Thursday, 15 February 2018

Power

So we can see just how power works, and it is never a good thing.

A "hand up" not a "hand out"; in other words we can pay to print a CV or the cost of a stamp, but to feed yourself? Have a life? Enjoy a few nice things? No chance. Who gets to decide for me what I can or can't have? It seems the inheritors of wealth who through privilege get to make policy, enforced through monopolised violence, for the rest of us.

This model seems to be exactly how social enterprises work; the charities and agencies that profess to help the poor, the unemployed, and the sick. This includes schemes dreamt up by the government, or any wannabe philanthropist who claims to have a conscience. The Work Programme is no different.

Ultimately they all end up the same. Sooner or later you reach the limit of what they have to offer. It isn't very difficult, but the result is never positive. It is always an exercise in victim blaming. We can't help you - even though in many cases they have barely tried.

The most insidious aspect of this is the power dynamic. That's what it always comes down to, and this is why I'm an anarchist (at least in principle). Power. Those that have it can do what they like, and those that don't get to suffer or struggle. My adviser can tell me that "I'm struggling to know how we can help you" and I can point out all the reasons that's bullshit. I could point out, for example, that I have said a number of things that I'm interested in that she hasn't once looked into. It won't make any difference because, no matter how correct my observations might be, she has the power. She can just shrug her shoulders - even agree - and walk away with the power. In other words I'm the one that loses out. I'm the one that gets discarded by an agency that, happily, sets itself up as being a positive force in the community, happily takes funding streams from whomever, but doesn't seem to use them to do anything above refunding the odd bus journey. They have the power, but they do not have the responsibility.

Power does not equal nor compel responsibility, it's us that has to force that accountability. It is never conceded. Why would it be? I believe that we should be compelling a lot more. We need to take that power for ourselves.
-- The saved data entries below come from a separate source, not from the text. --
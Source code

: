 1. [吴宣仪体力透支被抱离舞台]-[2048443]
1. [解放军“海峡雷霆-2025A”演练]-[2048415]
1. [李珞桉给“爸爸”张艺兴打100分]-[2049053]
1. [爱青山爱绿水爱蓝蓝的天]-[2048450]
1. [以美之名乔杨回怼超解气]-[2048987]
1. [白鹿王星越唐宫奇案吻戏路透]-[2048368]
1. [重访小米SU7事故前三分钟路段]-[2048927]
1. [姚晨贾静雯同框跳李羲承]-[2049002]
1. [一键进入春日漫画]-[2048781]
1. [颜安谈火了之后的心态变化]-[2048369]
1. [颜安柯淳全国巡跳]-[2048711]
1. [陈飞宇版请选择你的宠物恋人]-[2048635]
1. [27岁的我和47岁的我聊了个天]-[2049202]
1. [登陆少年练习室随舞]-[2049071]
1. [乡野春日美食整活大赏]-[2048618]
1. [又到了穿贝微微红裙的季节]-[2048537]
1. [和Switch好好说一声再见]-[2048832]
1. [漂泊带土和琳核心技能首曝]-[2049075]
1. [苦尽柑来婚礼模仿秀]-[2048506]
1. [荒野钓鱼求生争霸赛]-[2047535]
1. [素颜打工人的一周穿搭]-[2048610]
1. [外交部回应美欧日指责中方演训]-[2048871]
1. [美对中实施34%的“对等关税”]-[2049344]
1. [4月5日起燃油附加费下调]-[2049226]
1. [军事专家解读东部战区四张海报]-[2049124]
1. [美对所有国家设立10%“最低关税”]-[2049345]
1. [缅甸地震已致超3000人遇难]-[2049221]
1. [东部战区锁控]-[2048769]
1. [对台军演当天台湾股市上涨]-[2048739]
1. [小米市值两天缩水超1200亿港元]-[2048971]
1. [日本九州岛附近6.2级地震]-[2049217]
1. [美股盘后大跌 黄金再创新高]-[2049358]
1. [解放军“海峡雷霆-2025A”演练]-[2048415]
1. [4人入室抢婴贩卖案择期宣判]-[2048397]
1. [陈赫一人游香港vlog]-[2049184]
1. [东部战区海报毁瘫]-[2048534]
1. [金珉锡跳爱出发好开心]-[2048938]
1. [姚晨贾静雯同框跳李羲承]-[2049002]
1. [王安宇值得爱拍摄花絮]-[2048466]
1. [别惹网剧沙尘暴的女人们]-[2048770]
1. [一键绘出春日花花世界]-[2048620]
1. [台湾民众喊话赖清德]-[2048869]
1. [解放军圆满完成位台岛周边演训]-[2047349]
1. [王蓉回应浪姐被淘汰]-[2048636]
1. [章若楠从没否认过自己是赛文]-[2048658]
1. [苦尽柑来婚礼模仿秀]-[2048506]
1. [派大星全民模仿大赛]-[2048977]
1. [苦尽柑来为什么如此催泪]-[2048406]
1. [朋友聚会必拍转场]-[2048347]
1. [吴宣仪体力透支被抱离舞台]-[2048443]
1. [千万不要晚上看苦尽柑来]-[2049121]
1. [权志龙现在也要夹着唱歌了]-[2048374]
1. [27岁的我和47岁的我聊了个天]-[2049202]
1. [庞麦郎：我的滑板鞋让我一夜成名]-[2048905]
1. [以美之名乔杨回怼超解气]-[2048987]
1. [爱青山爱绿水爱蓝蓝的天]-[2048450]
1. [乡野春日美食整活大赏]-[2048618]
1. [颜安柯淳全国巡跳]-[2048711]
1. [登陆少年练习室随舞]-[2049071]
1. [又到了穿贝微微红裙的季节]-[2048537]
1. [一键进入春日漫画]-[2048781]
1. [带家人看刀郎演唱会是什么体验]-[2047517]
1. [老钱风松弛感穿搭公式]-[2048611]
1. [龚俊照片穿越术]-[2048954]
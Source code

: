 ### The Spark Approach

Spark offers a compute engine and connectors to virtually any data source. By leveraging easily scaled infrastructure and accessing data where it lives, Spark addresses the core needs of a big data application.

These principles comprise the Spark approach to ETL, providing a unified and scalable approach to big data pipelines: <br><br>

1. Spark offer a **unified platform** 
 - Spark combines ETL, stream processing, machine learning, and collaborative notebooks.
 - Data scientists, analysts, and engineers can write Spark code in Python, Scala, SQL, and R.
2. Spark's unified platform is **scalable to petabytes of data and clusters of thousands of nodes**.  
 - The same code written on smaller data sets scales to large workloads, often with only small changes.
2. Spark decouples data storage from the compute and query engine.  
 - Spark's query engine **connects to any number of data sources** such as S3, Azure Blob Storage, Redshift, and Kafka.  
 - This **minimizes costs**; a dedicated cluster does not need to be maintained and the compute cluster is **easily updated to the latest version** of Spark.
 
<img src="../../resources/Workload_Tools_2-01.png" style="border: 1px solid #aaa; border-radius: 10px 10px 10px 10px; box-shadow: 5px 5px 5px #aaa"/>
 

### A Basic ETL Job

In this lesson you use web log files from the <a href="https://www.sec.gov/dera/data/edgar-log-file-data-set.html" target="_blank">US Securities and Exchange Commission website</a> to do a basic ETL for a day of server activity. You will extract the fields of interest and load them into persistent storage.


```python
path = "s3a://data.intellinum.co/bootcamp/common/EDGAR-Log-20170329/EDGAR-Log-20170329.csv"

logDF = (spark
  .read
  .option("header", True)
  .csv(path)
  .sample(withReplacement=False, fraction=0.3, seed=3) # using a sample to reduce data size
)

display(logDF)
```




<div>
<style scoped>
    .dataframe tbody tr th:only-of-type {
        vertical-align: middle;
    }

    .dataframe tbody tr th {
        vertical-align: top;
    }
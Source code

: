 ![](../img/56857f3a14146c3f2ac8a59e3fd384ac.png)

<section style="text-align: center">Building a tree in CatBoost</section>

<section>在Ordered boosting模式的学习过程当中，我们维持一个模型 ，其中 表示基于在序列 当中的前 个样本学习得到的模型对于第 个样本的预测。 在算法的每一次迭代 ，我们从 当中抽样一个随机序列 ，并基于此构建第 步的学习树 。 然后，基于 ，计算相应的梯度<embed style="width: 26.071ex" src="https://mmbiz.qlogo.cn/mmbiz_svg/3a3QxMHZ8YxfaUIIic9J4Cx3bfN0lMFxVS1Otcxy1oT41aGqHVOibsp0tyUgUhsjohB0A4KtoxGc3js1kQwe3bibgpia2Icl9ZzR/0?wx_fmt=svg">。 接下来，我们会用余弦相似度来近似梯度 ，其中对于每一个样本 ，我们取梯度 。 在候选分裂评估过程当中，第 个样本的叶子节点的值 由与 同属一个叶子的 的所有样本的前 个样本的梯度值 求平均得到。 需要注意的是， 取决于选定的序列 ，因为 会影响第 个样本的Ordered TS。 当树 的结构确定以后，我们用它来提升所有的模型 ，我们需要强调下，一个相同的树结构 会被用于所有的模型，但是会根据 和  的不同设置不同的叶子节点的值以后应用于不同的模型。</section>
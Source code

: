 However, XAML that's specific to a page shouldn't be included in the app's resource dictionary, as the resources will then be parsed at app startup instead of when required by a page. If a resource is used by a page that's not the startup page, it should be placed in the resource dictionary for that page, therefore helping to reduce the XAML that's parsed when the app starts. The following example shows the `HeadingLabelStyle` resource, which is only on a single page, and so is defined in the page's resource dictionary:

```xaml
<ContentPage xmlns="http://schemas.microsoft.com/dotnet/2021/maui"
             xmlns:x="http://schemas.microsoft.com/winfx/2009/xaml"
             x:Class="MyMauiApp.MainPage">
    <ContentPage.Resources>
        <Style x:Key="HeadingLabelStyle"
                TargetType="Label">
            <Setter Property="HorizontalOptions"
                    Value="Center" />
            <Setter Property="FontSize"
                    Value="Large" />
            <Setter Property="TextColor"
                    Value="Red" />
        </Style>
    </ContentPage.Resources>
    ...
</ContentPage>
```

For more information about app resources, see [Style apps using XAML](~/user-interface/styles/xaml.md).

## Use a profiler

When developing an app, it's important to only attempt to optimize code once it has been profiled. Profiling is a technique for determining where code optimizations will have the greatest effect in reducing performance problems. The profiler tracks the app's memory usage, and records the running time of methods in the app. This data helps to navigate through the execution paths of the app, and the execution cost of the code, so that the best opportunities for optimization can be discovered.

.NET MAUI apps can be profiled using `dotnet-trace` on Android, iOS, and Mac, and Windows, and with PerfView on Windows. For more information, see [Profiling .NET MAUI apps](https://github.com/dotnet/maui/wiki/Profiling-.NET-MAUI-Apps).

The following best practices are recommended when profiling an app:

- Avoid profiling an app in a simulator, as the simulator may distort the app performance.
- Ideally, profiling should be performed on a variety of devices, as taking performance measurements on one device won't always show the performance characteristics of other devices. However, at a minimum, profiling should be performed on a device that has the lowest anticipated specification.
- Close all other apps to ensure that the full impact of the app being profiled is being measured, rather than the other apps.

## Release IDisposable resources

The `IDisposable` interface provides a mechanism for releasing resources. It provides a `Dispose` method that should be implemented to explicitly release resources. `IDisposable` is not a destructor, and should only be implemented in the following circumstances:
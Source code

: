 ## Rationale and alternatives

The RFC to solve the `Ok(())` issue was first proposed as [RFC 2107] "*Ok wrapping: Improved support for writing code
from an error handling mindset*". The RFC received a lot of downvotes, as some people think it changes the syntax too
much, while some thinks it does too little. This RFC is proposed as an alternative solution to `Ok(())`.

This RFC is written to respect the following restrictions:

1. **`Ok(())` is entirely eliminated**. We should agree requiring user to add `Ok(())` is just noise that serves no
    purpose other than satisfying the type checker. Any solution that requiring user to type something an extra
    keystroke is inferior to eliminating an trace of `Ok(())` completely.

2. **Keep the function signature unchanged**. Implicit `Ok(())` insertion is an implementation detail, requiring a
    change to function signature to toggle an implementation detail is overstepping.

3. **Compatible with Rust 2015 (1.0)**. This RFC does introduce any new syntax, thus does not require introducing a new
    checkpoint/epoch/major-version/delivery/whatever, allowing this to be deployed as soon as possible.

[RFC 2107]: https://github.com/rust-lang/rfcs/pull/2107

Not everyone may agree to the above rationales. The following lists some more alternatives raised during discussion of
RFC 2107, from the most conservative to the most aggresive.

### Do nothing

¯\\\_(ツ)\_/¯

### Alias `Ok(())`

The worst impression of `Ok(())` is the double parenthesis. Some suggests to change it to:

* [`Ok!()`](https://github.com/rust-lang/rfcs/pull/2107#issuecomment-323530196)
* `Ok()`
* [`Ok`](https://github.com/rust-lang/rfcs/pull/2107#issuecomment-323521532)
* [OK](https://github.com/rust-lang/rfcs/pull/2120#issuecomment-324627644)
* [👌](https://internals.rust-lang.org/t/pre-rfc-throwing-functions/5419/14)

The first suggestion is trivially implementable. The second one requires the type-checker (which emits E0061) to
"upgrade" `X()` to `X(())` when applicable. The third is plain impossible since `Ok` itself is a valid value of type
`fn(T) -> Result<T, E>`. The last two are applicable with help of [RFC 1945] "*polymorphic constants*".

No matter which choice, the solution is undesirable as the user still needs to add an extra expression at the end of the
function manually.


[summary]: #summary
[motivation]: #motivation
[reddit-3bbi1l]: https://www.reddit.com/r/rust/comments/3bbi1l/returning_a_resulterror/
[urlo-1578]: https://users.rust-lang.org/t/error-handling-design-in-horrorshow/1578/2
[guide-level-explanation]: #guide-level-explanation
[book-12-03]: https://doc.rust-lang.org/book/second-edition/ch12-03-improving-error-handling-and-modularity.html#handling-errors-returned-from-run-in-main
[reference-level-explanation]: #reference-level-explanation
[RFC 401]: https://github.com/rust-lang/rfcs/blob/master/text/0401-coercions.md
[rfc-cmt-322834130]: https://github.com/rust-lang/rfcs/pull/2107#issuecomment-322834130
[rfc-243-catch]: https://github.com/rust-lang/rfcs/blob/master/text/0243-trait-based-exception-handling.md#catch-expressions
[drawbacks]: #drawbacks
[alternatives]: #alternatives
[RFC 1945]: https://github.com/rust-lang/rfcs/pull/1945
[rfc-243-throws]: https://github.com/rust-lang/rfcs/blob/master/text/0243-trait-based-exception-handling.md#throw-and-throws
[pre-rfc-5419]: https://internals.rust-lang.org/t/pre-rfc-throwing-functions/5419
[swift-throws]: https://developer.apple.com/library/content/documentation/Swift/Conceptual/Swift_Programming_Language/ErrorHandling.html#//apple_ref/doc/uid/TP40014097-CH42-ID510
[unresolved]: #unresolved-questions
Why should people have to rely on these hapless agencies who seem to have nothing to offer. They have zero influence over the systems that put people into the sorts of circumstances that lead them to become service users in the first place. It's just a comfortable position.

So I'm looking at another rejection from another so-called social enterprise. I don't know for certain what will happen as they have failed to respond in over a week. I find that ridiculous. How does this help build people's confidence? All the excuses in the world do not change the reality: they hold the power, they shape the outcome - they accept no responsibility. If you're receiving all this funding, to run a social enterprise, then the least you can do is provide a service.

And if the best you have to offer is pop psychology over tea and biscuits, offered to people with complex and long standing mental health difficulties, I would argue you are not just irresponsible you are downright dangerous. These issues are not fixed with a simple "pull your socks up lad" or a "smile and the world smiles with you", and especially not "the colour purple means you are creative!". This sort of world view is utter ignorance, it isn't even fair to call it mental health, it's just spurious American Self Help Guru bollocks of the worst kind. It is self aggrandising and at best a huge waste of money.

But no matter whether I have the right of it or not, they have the power. They can just say "we can't help you then" and I'm the one left out in the cold with nowhere else to turn. This doesn't exactly help build self confidence.